◆ What you need to do ◆
Search the data for the string "feel", and report each line where it is found.

◆ Exercise input ◆
::::
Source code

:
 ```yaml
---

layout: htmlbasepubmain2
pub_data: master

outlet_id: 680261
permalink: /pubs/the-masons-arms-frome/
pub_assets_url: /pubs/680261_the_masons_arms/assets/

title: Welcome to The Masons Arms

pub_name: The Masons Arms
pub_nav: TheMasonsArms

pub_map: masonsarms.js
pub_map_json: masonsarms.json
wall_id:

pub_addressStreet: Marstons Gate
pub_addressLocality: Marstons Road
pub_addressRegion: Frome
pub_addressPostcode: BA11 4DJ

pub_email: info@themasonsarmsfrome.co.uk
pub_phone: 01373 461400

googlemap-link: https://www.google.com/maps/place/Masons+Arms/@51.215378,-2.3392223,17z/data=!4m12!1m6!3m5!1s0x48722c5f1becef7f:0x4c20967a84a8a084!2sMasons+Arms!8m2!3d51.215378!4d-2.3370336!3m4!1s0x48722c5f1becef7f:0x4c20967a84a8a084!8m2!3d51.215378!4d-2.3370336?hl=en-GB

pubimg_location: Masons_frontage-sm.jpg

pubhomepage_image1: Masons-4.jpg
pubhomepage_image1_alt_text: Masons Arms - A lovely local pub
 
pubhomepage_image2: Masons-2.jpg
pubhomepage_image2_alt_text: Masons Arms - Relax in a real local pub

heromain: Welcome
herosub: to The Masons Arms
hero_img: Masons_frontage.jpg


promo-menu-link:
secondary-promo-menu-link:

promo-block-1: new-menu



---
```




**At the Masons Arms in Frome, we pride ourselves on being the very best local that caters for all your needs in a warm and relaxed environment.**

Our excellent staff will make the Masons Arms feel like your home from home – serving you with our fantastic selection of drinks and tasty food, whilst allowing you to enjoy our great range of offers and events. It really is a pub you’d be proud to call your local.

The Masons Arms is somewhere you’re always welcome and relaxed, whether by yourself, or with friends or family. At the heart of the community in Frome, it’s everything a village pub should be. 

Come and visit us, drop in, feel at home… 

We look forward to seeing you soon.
::::
◆ Answer ◆
Our excellent staff will make the Masons Arms feel like your home from home – serving you with our fantastic selection of drinks and tasty food, whilst allowing you to enjoy our great range of offers and events. It really is a pub you’d be proud to call your local.
Come and visit us, drop in, feel at home… 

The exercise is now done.